Rope stretch/Pulley Calculations

[Irwinfletcher]

I have a pulley constrained by a single rope fixed at each end to beams in the ceiling. The beams are at different heights giving different "rope" lengths. If I apply a large load to the pulley, how do I calculate the rope loads? Do I take the stiffnesses in parrallel, like two separate springs, or in series, like two springs joined end to end. Does the pulley rotate? If it does, the rope extensions are different. If it does not rotate, the extensions are equal. The two approaches give different results and unfortunately one gives a load greater than my minimum break load. Which is right???

 

[mrMikee]

It sounds statically determinant to me so I don't think the stiffness of the ropes is important. You should be able to solve this based on the geometry of the pulley and the two supports.

The pulley will rotate and move to a point of equilibrium where the angle on each side of the pulley is the same, and the tension throughout the rope it the same. Note that the working loads of wire rope for example (you just said rope) is on the order of 6 or 7 to 1, but I'm not sure. You shouldn't be even close to the breaking strength.

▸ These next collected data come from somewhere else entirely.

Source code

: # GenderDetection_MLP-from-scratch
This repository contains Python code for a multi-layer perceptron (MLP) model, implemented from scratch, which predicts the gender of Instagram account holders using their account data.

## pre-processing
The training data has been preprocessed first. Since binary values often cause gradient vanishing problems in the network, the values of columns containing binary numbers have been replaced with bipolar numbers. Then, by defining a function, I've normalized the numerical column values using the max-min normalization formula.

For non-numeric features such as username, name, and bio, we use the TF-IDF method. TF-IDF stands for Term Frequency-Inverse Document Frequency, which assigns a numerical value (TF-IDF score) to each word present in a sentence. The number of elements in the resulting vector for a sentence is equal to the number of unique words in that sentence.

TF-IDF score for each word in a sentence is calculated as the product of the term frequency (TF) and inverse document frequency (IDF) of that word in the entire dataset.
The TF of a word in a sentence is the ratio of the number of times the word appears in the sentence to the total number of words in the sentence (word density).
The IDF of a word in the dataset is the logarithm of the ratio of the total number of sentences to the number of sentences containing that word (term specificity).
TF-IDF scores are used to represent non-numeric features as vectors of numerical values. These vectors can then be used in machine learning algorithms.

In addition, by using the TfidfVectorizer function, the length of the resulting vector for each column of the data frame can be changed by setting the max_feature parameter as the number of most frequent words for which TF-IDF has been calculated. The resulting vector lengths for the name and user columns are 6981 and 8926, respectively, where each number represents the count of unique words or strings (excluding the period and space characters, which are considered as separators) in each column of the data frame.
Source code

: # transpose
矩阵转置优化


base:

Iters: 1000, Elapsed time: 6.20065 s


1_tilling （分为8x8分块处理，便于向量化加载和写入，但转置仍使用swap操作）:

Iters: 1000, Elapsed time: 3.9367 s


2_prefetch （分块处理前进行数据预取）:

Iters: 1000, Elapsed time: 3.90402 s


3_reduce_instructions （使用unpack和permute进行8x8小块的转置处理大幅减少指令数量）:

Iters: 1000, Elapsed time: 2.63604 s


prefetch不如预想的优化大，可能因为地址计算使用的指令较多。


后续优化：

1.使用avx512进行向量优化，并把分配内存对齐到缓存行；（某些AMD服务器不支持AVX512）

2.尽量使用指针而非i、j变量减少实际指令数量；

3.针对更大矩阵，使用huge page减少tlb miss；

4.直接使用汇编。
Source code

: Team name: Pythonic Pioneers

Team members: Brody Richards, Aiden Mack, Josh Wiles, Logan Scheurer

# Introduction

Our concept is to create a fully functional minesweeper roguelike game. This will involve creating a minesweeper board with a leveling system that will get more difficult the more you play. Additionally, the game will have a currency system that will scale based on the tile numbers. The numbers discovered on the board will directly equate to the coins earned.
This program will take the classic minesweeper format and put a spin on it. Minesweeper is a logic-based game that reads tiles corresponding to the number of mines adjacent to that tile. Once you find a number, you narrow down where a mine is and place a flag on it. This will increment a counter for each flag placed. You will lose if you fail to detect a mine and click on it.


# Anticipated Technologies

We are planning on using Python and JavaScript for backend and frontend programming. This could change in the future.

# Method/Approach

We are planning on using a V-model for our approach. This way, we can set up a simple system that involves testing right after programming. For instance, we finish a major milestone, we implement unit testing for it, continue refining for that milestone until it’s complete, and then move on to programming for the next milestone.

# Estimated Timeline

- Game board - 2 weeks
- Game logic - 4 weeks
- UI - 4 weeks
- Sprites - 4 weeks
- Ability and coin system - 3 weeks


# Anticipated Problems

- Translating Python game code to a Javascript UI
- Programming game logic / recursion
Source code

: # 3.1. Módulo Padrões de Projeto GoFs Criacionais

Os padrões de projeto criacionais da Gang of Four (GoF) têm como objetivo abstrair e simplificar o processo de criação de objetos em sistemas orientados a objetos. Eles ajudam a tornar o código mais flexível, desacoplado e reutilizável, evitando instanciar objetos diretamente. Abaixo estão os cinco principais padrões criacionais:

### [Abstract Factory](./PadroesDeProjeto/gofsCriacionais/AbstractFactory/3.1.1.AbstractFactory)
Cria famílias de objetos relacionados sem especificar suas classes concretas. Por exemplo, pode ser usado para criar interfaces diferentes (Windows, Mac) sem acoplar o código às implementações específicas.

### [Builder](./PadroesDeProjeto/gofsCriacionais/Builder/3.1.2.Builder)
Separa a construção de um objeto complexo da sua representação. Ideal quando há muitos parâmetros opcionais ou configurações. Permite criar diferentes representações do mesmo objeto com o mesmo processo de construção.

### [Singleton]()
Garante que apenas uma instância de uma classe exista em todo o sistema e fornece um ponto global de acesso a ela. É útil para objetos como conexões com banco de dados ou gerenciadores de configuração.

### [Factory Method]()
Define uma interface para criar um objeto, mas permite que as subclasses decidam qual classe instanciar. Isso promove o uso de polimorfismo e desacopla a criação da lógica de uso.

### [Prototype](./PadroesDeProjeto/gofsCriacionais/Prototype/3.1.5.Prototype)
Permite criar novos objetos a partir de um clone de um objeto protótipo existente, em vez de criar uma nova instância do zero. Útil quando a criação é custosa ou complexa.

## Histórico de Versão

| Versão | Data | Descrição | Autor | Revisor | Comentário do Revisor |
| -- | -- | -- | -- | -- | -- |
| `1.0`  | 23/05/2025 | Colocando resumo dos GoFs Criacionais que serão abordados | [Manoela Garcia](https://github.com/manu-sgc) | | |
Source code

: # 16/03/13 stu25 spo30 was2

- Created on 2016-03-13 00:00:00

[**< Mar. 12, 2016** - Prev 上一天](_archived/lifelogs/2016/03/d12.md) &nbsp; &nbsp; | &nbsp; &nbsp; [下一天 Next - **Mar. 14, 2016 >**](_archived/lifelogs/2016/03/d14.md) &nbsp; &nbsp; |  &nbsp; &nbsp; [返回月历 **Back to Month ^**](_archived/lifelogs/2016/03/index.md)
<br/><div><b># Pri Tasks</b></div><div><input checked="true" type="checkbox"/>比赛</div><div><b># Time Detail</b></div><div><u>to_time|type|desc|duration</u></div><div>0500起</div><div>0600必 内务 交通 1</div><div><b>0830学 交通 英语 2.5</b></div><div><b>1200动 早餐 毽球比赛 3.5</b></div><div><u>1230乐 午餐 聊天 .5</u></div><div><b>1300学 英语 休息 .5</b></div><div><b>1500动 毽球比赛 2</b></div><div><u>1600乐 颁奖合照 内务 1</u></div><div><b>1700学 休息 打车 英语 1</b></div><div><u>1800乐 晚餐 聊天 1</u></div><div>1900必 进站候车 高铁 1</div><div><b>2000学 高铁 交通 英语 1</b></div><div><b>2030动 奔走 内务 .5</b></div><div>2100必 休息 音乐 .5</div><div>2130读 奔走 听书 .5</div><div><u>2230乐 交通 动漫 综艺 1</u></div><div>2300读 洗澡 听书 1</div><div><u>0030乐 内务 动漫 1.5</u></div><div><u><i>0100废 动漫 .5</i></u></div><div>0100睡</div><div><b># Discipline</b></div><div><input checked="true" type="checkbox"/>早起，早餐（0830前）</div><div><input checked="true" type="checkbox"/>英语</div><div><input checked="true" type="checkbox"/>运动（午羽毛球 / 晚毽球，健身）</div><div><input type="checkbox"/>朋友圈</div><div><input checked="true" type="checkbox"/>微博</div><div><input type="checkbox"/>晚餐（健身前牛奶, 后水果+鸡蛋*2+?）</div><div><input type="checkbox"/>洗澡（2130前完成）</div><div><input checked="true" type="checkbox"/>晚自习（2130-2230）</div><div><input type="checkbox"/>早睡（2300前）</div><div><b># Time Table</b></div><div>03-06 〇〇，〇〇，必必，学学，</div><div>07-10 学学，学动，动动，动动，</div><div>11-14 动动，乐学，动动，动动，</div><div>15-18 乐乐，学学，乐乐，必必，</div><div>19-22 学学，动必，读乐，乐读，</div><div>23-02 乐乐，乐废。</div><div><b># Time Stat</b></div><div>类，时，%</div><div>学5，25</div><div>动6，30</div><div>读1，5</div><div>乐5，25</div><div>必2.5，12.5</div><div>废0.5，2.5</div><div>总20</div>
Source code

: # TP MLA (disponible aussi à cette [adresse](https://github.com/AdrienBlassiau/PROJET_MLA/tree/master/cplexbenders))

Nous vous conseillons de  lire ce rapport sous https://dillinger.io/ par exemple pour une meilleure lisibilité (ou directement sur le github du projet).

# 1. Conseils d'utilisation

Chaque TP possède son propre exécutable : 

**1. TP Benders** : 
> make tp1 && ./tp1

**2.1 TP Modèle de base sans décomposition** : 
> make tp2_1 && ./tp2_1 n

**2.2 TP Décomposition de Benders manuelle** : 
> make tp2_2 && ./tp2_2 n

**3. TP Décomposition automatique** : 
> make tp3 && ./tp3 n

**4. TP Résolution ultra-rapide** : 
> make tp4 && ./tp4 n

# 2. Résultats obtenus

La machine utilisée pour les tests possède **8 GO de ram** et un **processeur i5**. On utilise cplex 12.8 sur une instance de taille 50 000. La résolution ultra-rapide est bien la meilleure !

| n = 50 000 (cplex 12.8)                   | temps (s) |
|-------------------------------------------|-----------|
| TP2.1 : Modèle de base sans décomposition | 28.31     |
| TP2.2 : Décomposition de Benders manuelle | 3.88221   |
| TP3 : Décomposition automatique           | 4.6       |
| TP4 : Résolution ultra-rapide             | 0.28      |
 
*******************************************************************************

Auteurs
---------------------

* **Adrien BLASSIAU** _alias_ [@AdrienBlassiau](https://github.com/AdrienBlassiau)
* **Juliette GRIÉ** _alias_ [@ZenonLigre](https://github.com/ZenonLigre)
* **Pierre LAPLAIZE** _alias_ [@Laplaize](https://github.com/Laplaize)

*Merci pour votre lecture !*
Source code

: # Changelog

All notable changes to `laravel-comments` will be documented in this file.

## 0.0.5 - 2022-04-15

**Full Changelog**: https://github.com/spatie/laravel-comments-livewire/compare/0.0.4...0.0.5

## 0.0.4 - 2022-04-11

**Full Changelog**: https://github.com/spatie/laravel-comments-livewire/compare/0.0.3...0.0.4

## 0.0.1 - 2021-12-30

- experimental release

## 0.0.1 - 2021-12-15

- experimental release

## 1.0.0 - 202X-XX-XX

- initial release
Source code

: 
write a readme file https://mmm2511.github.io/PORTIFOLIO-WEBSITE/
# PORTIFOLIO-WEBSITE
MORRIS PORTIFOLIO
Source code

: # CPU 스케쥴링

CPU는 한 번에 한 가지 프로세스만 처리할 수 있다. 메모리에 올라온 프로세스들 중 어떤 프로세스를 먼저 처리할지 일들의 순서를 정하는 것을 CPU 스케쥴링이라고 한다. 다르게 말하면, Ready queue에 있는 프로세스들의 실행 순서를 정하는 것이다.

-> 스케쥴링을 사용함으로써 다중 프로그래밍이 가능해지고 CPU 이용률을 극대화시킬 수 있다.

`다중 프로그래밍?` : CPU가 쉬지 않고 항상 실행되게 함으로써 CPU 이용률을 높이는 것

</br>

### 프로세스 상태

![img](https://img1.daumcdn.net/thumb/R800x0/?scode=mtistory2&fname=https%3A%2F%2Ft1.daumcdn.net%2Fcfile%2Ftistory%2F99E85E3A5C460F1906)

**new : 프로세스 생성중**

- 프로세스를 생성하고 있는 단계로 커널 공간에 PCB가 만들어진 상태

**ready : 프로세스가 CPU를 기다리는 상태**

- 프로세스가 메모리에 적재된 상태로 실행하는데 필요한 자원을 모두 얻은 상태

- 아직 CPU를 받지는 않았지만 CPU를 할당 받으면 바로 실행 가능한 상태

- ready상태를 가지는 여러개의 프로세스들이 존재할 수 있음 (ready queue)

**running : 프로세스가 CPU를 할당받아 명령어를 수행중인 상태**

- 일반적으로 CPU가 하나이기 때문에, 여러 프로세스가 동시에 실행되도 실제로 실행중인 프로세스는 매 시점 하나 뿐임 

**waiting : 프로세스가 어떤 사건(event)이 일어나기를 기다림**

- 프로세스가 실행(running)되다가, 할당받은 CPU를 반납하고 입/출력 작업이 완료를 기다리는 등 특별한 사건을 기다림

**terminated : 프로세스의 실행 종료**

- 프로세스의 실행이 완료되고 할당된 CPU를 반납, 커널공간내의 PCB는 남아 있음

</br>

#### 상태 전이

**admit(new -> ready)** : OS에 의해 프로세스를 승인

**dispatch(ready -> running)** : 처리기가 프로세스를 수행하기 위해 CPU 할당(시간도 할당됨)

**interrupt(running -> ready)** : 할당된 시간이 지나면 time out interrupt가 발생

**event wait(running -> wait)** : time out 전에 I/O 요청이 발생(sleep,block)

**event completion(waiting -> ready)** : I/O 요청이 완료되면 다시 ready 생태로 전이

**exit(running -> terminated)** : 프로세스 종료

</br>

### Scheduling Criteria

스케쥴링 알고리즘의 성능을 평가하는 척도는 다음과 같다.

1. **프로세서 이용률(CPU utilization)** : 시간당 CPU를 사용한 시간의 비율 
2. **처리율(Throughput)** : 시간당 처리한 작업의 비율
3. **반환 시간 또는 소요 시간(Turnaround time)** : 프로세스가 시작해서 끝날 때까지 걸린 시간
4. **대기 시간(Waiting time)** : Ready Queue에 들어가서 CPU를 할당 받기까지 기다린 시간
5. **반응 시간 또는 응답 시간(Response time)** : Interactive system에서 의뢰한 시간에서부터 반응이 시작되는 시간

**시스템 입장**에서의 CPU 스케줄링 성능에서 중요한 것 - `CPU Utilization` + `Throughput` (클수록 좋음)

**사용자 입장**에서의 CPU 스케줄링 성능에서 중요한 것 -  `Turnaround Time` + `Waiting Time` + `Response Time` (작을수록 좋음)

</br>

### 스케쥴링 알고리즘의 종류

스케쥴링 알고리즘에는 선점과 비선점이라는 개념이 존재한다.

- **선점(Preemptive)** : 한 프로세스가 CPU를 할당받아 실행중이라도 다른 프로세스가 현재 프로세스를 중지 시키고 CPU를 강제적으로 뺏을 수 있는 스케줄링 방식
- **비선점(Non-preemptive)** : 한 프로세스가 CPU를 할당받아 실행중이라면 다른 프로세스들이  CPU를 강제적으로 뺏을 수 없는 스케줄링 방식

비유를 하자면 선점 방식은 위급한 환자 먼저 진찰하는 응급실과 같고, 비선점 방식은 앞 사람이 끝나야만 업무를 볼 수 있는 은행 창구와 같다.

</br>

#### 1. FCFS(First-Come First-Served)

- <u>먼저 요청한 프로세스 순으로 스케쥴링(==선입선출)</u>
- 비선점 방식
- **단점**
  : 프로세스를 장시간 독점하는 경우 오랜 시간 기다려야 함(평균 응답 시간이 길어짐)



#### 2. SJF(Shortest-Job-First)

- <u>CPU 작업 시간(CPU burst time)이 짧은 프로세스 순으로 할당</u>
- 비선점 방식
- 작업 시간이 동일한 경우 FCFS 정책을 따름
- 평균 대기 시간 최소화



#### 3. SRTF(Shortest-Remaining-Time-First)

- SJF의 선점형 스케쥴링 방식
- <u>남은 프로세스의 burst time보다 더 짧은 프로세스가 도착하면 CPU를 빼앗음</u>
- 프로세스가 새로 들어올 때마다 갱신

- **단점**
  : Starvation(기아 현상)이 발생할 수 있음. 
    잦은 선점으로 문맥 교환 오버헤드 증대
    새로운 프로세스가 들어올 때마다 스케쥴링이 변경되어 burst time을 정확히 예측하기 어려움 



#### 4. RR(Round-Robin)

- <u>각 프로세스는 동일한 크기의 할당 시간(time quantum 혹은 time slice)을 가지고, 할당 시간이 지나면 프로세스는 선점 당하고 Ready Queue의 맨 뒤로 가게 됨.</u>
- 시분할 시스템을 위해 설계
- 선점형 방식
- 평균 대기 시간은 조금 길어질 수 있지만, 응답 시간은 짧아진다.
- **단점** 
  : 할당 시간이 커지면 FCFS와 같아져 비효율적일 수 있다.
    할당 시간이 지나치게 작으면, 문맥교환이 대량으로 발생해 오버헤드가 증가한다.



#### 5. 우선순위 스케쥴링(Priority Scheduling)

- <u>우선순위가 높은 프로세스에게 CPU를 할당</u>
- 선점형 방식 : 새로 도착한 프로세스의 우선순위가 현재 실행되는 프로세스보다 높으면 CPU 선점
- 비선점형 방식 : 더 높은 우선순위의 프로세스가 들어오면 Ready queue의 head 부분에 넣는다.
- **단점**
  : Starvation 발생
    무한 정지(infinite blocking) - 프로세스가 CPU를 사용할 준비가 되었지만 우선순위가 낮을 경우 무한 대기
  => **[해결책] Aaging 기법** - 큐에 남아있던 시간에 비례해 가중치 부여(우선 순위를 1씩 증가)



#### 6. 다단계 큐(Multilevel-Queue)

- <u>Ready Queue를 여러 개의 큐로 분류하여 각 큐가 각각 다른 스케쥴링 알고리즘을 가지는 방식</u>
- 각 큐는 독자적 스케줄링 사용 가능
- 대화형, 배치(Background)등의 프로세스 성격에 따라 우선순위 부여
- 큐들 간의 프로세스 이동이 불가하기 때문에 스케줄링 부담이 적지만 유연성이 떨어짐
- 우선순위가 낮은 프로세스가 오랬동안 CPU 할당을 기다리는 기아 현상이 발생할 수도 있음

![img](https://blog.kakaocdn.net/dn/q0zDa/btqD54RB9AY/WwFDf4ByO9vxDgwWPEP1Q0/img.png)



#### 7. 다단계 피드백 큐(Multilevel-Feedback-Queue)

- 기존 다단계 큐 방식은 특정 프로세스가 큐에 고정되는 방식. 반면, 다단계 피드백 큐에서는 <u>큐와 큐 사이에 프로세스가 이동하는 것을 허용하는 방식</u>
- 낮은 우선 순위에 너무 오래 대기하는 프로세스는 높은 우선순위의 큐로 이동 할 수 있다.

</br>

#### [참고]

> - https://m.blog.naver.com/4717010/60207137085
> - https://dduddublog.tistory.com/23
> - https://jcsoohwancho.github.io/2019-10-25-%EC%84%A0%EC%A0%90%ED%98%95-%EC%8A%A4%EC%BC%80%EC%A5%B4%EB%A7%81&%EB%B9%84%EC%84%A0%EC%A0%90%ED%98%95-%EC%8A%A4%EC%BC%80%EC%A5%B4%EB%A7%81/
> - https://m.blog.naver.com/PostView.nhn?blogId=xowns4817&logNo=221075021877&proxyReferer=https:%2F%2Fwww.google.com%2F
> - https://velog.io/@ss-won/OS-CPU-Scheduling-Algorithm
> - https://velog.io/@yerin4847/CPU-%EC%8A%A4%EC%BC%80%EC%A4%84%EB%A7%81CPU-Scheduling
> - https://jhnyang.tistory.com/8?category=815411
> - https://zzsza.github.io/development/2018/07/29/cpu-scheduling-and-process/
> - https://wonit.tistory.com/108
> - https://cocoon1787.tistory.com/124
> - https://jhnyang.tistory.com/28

If you're not absolutely sure about this get the advice of another engineer, preferably onsite, who can take a look at what you are trying to do. Check working loads and factors of safety of all components you intend to use, and don't forget to check the beams in the ceiling for the additional loads.

-Mike

 

[aggman]

You can also get additional information from CROSBY. They have manuals which also go through reeving design. If its a static system then you can solve it using simple statics so if you can't remember how to sum the forces then find a statics book. It will likely have almost an exact example in it. If the system is dynamic then you will have to take into account friction with the sheave blocks. (ref Crosby) Factors of safety as mrMikee stated will be in the neighborhood of 3-5 to 1 on a static system against the breaking strength. Dynamic systems utilize higher safty factors.

 

[JStephen]

Something not mentioned above is whether the load below moves when the pulley does. The response above is based on the applied load always being vertical. If the applied load is through a particular point, it would get a bit more complicated.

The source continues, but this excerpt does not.